§ **What needs to be done**
Copy each line in the data below that contains the word "fast".

§ **Material provided**
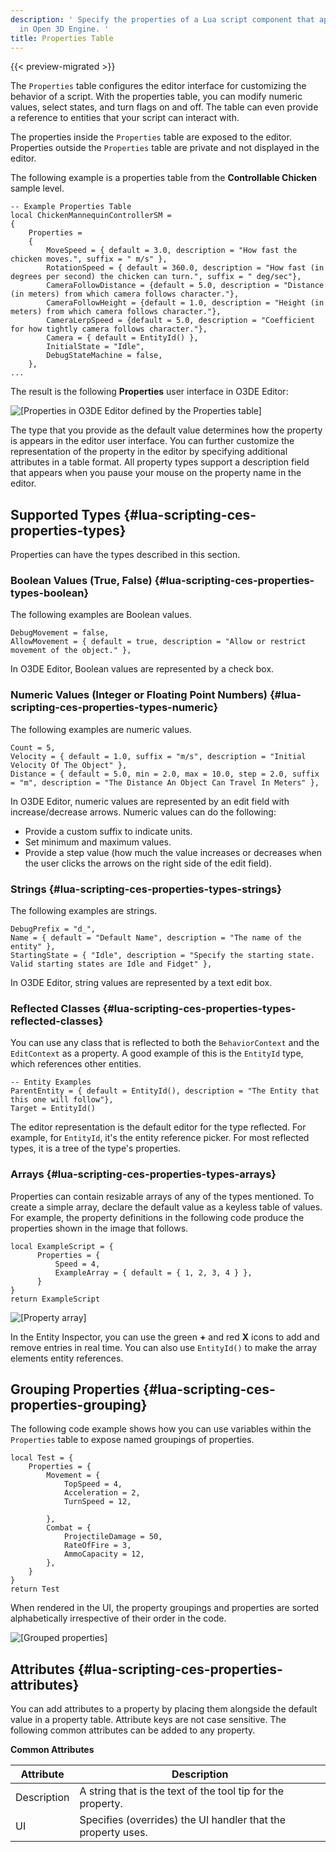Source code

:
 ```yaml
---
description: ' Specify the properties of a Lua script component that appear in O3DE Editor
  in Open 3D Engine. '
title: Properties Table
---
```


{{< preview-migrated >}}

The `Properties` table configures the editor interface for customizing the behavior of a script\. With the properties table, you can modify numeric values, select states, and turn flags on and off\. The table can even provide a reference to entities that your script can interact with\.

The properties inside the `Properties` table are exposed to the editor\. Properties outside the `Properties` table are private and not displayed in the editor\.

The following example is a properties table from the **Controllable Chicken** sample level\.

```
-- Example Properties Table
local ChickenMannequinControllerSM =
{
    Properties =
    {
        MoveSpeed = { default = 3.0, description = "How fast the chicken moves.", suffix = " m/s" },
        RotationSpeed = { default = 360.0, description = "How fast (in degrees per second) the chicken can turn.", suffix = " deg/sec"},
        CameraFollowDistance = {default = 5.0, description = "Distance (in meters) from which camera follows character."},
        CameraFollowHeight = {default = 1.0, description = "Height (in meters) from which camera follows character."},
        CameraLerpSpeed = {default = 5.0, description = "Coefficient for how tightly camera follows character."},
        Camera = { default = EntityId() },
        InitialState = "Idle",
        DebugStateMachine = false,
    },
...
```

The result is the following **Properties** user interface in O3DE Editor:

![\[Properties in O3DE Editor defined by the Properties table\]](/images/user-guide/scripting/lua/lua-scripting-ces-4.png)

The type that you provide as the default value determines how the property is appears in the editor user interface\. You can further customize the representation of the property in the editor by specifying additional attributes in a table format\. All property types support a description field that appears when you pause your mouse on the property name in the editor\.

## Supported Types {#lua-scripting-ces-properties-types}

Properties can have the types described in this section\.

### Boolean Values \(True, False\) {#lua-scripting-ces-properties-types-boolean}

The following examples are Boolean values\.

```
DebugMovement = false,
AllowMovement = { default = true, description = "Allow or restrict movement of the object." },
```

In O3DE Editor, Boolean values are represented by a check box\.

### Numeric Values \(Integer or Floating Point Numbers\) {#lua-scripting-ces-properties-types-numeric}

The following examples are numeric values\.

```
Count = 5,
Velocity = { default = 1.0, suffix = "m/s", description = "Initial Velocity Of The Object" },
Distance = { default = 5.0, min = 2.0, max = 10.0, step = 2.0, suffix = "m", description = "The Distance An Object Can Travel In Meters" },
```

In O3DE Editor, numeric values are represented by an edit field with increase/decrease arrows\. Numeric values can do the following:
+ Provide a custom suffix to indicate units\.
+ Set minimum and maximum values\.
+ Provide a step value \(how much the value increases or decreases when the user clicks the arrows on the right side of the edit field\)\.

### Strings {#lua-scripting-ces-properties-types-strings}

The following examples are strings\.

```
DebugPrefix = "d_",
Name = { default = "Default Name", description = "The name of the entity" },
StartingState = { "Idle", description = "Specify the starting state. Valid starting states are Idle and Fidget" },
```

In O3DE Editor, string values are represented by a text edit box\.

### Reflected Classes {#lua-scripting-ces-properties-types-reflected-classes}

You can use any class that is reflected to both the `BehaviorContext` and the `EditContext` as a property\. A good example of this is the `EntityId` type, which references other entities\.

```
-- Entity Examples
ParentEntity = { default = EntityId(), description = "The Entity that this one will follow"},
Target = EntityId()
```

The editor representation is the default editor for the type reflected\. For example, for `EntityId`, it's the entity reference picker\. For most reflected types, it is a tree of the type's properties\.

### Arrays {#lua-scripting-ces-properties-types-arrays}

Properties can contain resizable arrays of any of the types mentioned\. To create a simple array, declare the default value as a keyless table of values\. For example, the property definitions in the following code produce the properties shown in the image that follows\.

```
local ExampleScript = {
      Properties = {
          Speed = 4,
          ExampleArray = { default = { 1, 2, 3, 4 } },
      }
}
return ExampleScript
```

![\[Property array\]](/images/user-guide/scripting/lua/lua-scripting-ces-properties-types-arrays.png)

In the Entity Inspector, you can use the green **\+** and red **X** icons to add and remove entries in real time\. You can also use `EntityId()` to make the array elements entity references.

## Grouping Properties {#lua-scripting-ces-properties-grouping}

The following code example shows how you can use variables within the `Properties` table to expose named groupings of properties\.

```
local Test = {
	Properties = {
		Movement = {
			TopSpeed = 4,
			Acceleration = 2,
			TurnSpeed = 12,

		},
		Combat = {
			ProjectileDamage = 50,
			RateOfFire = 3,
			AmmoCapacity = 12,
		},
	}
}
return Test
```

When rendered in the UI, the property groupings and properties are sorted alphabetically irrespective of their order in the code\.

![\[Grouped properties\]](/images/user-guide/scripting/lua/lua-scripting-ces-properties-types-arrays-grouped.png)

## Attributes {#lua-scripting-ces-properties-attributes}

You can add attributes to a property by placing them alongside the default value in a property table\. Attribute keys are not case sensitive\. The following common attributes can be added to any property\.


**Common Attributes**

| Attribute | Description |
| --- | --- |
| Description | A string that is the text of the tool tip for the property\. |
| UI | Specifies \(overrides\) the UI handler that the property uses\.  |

--

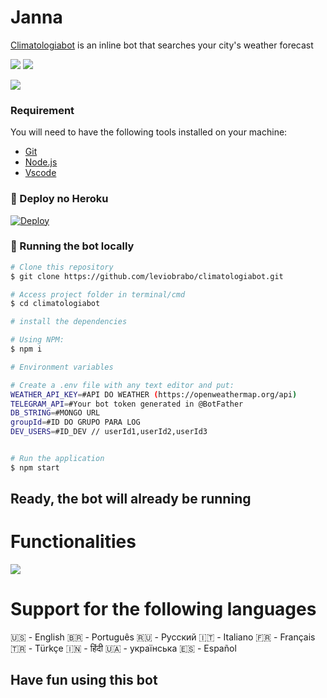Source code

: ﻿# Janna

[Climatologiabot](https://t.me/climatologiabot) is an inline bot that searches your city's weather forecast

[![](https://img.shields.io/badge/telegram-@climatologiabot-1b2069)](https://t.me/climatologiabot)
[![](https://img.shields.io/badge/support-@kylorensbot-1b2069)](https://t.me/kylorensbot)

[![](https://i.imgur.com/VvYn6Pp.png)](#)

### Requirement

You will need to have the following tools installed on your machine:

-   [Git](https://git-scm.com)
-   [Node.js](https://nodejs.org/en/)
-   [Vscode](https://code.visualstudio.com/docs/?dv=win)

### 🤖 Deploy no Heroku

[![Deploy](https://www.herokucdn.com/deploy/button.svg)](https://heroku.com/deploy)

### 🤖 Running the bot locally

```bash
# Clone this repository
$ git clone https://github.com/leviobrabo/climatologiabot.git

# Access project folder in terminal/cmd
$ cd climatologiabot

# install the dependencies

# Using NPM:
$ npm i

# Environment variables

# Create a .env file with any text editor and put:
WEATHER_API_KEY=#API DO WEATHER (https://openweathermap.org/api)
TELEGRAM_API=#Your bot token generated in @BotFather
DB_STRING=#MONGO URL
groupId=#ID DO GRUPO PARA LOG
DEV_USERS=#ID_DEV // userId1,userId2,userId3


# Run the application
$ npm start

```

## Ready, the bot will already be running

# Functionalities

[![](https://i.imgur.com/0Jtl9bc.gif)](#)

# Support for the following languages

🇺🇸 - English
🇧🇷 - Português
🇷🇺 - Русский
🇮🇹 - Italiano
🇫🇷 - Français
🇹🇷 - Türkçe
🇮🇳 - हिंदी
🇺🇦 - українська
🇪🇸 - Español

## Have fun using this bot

§ **Written response**
        MoveSpeed = { default = 3.0, description = "How fast the chicken moves.", suffix = " m/s" },
        RotationSpeed = { default = 360.0, description = "How fast (in degrees per second) the chicken can turn.", suffix = " deg/sec"},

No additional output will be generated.